We’re at a point, right now, where there’s a major crisis of value — where we really have to work (whether we do so consciously or unconsciously) at not being nihilists — the recourse of many, as mentioned, being denial through fundamentalism.
What games do nihilists play? None. Because there’s no point. Inert, they’re carried by the current, biggass waterfall (read catastrophic food and energy crises and warming-caused mass extinction) on the horizon or no.
What games do fundamentalists (irrationalists) play? SCARY ONES.
Michio Kaku is a fundamentalist. The end.
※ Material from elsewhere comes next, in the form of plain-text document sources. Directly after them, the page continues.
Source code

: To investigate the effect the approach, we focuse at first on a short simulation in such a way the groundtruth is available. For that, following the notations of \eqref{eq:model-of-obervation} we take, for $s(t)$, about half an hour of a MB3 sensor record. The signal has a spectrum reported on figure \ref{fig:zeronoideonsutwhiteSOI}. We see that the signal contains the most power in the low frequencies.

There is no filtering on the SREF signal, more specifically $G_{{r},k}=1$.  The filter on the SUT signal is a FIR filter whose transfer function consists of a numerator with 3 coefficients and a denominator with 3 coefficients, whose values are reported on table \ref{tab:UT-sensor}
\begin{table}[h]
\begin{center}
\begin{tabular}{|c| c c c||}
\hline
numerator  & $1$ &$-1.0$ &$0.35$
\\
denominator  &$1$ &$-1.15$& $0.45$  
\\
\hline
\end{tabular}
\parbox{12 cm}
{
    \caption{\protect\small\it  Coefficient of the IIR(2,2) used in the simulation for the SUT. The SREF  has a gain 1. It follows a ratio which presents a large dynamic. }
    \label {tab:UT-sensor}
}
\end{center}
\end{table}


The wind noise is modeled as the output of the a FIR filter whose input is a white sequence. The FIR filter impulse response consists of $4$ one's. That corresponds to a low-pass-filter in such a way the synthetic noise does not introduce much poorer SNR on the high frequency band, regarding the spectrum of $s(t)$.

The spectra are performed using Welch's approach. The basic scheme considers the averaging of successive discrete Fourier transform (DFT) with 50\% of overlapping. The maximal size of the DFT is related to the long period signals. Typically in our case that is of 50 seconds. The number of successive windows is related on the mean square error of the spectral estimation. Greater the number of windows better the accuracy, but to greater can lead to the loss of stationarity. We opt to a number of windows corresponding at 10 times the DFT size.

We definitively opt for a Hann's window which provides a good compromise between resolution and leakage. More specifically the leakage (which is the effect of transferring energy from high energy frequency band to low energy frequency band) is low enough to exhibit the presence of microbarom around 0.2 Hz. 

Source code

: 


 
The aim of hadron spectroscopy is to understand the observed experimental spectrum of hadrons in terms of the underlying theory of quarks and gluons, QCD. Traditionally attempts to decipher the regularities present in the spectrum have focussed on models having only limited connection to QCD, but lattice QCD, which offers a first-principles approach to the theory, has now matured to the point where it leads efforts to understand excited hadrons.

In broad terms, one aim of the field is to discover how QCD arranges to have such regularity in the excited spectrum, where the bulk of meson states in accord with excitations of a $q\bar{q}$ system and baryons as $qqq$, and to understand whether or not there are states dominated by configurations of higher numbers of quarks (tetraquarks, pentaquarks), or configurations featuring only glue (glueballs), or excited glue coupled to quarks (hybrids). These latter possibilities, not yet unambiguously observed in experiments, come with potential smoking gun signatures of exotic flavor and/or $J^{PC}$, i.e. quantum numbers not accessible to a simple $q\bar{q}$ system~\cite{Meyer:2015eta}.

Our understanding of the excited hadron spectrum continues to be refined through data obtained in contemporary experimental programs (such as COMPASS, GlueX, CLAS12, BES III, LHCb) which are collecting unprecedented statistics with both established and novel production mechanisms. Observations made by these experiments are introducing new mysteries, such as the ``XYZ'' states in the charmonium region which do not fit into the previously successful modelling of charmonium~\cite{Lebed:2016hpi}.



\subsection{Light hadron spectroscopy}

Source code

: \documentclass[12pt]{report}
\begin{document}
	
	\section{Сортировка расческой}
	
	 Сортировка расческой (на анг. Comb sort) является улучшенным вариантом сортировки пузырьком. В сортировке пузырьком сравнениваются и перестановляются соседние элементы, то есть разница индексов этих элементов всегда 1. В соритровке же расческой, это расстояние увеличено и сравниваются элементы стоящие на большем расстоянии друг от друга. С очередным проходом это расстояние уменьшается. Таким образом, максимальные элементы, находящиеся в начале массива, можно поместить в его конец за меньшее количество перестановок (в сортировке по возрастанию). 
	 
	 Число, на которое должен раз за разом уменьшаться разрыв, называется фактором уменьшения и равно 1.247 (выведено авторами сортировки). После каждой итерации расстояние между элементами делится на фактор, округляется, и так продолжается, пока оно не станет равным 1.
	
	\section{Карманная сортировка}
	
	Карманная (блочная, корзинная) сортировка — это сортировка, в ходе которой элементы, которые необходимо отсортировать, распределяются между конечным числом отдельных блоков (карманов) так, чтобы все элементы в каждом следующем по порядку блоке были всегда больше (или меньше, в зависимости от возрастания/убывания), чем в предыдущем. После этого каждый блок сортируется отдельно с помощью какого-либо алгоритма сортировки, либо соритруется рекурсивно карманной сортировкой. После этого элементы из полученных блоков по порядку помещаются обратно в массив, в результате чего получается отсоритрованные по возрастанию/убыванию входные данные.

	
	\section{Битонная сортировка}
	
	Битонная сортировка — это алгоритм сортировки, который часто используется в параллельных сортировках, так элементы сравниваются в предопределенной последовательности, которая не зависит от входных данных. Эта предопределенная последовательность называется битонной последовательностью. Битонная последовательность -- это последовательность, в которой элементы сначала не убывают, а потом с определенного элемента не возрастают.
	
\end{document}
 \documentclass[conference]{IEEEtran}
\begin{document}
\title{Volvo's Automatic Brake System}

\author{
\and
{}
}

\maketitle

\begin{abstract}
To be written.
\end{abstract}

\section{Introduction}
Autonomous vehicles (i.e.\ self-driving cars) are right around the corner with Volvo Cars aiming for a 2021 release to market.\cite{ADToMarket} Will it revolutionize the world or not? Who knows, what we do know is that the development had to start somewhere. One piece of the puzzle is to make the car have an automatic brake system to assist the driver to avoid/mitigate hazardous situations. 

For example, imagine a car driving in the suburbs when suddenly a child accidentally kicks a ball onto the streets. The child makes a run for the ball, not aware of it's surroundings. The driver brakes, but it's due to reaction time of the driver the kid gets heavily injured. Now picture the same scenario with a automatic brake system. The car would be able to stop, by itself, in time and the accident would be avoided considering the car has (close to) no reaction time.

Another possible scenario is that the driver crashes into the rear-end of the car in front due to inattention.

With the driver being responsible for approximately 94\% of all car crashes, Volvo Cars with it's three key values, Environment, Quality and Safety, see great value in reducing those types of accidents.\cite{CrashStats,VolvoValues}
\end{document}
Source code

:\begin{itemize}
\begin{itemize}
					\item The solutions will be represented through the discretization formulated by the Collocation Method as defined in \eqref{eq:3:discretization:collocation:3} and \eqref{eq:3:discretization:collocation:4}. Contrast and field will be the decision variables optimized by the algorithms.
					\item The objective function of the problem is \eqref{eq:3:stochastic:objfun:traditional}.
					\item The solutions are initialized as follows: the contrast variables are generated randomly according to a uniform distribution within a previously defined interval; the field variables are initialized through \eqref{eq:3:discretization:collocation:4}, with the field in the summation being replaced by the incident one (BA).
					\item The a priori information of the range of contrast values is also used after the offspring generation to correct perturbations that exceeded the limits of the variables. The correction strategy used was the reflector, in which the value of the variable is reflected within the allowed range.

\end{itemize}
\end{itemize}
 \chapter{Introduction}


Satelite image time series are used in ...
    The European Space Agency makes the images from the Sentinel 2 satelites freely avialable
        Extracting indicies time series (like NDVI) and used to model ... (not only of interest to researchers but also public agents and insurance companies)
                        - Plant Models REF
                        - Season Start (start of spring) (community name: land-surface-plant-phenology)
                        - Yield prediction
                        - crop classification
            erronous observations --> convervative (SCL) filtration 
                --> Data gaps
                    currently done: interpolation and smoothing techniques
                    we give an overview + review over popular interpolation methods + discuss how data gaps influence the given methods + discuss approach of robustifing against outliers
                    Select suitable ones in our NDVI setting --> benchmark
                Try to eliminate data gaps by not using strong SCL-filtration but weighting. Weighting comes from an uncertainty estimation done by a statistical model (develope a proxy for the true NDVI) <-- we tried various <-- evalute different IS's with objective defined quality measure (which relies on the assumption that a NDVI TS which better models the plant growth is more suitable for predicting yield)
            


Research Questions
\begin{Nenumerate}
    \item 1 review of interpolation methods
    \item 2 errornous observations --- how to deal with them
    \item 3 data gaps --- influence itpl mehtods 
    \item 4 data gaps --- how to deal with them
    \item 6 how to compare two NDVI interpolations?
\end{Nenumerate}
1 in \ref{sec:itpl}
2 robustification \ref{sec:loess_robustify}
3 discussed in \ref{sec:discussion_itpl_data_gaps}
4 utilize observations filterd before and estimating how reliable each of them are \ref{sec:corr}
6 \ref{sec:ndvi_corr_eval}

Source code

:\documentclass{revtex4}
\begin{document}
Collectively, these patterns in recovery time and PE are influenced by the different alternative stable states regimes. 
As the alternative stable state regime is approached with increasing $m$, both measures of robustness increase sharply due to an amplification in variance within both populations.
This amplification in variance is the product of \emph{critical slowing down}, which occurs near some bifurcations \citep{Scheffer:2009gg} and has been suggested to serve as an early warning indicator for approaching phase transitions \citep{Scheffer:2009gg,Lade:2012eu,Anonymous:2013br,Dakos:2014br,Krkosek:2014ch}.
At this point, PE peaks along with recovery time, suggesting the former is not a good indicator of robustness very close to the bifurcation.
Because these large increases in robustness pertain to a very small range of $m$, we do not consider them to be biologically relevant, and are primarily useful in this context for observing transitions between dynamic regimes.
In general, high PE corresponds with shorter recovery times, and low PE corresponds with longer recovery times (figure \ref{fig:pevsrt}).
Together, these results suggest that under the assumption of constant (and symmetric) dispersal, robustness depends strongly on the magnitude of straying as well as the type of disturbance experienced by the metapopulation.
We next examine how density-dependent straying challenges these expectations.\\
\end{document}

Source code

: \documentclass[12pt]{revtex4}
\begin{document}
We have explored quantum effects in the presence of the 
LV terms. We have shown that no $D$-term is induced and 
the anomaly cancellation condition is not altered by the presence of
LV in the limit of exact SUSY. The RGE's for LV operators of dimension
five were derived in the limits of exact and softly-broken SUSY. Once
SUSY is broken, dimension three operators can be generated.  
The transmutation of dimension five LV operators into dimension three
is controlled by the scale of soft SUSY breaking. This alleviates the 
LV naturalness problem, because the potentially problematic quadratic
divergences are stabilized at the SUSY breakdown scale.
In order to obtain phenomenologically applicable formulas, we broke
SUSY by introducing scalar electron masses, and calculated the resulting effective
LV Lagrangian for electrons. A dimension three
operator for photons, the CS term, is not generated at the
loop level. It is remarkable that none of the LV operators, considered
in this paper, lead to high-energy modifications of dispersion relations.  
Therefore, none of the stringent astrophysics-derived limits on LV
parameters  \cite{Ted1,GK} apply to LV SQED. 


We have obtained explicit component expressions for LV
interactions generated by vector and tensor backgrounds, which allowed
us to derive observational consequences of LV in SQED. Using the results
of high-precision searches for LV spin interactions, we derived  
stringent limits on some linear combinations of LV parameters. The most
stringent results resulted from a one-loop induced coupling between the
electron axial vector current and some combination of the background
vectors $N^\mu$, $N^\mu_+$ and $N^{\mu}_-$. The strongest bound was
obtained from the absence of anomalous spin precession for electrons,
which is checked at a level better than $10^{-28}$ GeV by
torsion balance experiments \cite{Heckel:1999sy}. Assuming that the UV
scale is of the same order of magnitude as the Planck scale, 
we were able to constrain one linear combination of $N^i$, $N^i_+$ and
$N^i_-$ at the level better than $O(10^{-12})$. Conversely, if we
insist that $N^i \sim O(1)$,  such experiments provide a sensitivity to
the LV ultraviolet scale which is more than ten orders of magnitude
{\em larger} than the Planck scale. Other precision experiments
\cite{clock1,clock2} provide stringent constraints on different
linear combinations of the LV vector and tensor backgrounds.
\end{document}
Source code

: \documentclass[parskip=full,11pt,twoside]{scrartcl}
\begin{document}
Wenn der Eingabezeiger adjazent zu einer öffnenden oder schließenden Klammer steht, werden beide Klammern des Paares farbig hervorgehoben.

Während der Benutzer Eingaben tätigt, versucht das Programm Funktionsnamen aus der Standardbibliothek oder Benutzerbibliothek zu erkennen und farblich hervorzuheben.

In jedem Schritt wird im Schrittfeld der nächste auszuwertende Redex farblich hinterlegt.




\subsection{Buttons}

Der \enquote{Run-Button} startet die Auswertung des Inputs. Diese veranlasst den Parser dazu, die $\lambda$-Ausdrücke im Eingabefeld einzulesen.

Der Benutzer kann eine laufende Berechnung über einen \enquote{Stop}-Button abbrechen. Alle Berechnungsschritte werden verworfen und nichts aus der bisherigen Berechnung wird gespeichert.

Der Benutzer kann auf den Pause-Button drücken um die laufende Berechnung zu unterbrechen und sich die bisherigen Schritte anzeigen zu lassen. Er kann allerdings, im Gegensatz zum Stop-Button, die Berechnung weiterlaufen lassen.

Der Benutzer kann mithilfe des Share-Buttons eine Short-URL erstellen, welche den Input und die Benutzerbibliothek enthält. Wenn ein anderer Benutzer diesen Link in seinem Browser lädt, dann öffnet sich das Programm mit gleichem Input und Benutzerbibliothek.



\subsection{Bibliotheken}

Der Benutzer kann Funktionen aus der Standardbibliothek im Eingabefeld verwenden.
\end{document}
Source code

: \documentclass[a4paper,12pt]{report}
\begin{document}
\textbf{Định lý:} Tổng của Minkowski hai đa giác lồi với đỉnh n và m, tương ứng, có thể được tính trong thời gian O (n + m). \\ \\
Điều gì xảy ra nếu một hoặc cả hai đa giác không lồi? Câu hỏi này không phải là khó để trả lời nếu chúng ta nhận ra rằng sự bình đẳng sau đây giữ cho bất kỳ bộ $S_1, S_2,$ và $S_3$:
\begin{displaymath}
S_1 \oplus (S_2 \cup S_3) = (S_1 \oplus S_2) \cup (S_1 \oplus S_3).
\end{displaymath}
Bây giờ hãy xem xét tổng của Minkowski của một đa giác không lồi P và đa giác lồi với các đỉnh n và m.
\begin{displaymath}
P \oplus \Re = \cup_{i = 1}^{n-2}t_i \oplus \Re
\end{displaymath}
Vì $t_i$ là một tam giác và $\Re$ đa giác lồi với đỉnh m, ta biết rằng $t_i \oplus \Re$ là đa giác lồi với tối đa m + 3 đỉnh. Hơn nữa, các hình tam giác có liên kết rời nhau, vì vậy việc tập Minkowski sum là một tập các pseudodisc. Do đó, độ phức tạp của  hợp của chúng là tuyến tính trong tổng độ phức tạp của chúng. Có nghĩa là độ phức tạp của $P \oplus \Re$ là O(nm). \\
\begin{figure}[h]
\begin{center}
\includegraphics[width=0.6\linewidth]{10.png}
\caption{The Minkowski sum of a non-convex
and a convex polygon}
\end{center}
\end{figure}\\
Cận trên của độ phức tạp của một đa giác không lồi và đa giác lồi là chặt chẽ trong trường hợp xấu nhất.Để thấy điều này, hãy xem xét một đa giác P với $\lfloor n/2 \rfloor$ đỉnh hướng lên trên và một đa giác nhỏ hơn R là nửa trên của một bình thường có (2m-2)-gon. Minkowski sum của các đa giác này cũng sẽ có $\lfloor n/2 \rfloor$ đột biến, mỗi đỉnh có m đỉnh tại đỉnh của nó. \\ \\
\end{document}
/drunken doom-prophetic rant
Update: A Redditor has kindly pointed out that Kaku didn’t invent the “1, 2, 3″ typology of civilizations. Wiki:
The Kardashev scale is a method of measuring an advanced civilization’s level of technological advancement. The scale is only theoretical and in terms of an actual civilization highly speculative; however, it puts energy consumption of an entire civilization in a cosmic perspective. It was first proposed in 1964 by the SovietRussianastronomerNikolai Kardashev. The scale has three designated categories called Type I, II, and III. These are based on the amount of usable energy a civilization has at its disposal, and the degree of space colonization. In general terms, a Type I civilization has achieved mastery of the resources of its home planet, Type II of its solar system, and Type III of its galaxy.
Interesting, but how exactly Kaku makes the jump between the consolidation of our exploitation of all of the potential energy resources on the planet to the idea that we’ve achieved some kind of utopia, I have no idea. Presumably he’s conjecturing that if we’ve lasted long enough for technology to advance that far, we must’ve figured out how to get along. Maybe. And maybe if Aristotle had imagined a future society that had progressed to the point where it was able to harness the atom, he’d've made the same assumption. I doubt it though. Aristotle was many things, but incautiously naive wasn’t one of them.